*WHAT NEEDS TO BE DONE*: Only lines holding "inner" are wanted; copy each of them from the records below.

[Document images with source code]

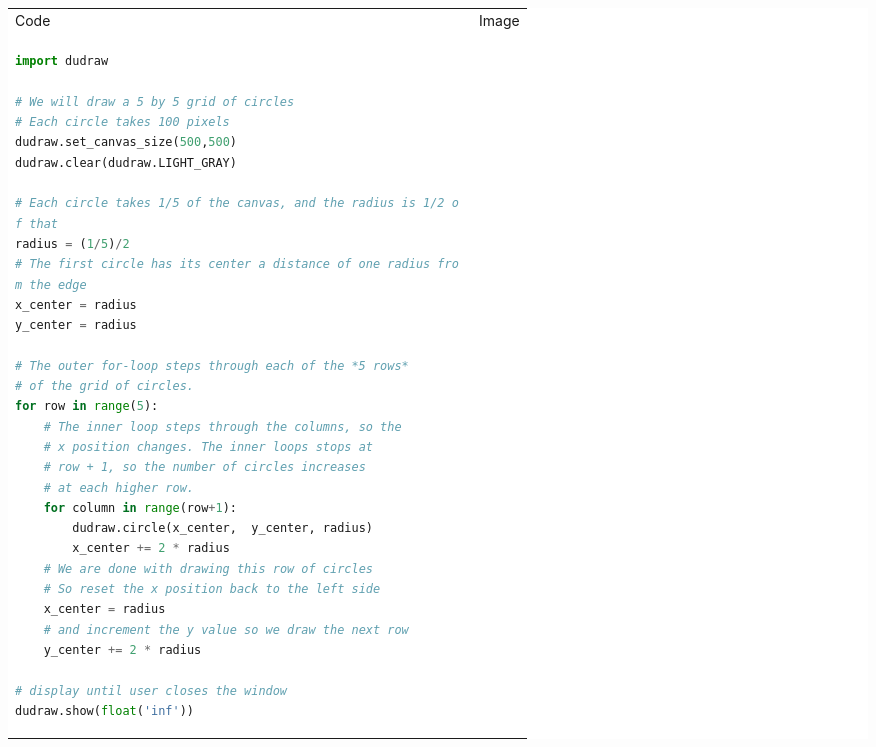 <table>
<tr><td>Code</td><td>Image</td></tr>

<tr>

<td nowrap style="display:inline-block; width:450px;">

```python
import dudraw

# We will draw a 5 by 5 grid of circles
# Each circle takes 100 pixels
dudraw.set_canvas_size(500,500)
dudraw.clear(dudraw.LIGHT_GRAY)

# Each circle takes 1/5 of the canvas, and the radius is 1/2 of that
radius = (1/5)/2
# The first circle has its center a distance of one radius from the edge
x_center = radius
y_center = radius

# The outer for-loop steps through each of the *5 rows* 
# of the grid of circles.
for row in range(5):
    # The inner loop steps through the columns, so the
    # x position changes. The inner loops stops at
    # row + 1, so the number of circles increases
    # at each higher row.
    for column in range(row+1):
        dudraw.circle(x_center,  y_center, radius)
        x_center += 2 * radius
    # We are done with drawing this row of circles
    # So reset the x position back to the left side
    x_center = radius
    # and increment the y value so we draw the next row
    y_center += 2 * radius

# display until user closes the window
dudraw.show(float('inf'))
```

</td>
<td>


<figure style="margin: 5px auto;">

*ANSWER BOX*:
    # The inner loop steps through the columns, so the
    # x position changes. The inner loops stops at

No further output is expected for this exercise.